(Document images with source code)

#####

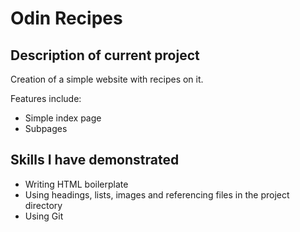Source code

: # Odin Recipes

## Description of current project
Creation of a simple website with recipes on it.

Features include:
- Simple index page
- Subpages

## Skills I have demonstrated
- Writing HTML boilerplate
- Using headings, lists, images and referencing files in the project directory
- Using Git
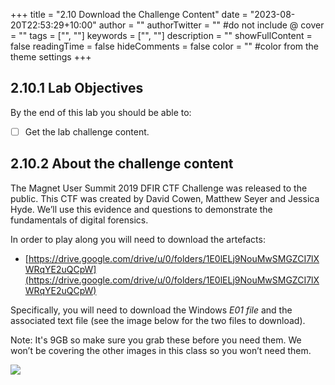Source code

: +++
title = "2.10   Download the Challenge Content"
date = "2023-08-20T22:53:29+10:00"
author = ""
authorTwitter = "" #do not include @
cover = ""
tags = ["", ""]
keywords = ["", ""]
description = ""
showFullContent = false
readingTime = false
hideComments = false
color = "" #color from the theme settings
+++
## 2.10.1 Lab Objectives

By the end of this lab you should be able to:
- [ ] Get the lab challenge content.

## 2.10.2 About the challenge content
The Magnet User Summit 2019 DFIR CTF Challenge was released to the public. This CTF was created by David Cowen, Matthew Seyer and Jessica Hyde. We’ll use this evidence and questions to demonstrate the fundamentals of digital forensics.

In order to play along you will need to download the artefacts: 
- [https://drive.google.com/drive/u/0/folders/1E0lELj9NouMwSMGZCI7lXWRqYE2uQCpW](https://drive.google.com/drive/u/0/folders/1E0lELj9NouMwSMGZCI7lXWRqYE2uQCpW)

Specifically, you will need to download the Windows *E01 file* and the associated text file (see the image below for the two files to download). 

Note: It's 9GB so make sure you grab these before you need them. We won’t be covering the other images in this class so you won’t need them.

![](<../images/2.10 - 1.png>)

#####

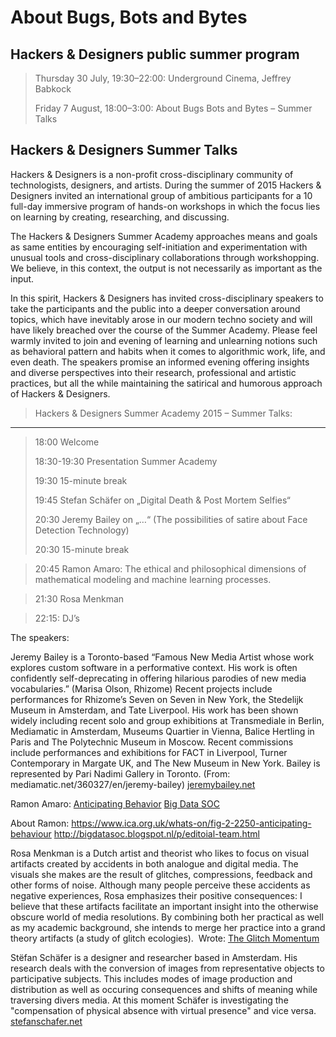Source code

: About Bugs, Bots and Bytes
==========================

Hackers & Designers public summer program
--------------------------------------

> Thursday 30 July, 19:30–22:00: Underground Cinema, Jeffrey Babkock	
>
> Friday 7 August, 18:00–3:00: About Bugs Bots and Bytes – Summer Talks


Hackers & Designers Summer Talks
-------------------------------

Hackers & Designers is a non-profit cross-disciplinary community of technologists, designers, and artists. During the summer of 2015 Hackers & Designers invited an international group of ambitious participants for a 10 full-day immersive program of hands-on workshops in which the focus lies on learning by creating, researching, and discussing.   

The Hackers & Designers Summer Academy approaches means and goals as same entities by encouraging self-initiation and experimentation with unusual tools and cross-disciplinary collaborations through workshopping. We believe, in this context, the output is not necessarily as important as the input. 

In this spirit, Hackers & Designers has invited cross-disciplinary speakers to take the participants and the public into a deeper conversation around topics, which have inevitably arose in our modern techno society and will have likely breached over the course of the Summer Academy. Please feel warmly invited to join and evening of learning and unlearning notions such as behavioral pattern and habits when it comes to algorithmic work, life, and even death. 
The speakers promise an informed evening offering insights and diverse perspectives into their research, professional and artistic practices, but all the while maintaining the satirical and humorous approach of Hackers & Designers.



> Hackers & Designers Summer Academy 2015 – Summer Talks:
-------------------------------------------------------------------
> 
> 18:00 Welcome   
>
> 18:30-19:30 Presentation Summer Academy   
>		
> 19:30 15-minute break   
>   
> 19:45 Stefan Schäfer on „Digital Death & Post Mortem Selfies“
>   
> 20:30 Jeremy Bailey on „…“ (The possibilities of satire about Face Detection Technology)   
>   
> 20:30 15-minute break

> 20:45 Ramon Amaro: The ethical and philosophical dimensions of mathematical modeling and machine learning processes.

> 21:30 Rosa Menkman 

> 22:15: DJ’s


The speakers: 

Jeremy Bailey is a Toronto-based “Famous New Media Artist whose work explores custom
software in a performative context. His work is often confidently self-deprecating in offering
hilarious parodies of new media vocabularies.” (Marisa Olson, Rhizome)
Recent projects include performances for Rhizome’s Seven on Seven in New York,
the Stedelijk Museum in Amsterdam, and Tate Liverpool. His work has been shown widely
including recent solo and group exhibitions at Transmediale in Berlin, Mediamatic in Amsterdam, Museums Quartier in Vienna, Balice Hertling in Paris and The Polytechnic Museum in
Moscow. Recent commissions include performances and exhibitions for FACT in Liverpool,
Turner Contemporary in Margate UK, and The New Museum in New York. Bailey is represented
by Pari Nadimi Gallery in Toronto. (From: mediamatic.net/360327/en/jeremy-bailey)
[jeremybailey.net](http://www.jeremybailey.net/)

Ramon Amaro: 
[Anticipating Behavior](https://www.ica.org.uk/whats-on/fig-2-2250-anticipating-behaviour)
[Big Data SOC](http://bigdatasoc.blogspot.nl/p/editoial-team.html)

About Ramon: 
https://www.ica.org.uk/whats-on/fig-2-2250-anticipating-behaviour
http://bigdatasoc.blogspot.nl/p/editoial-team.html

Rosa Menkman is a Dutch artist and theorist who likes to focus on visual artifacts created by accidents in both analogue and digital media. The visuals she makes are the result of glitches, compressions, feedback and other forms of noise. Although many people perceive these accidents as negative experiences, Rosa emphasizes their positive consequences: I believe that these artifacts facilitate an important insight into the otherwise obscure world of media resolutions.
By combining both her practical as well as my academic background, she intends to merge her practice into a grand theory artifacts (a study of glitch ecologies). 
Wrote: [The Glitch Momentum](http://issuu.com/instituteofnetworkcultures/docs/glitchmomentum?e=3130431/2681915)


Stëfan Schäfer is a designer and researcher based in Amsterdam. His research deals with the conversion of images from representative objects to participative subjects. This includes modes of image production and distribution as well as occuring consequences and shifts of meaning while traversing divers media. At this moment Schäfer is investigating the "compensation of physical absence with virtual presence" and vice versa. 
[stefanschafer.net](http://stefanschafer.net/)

#####

Every line above that includes the string "files" should be counted, and the answer should be that number only.

2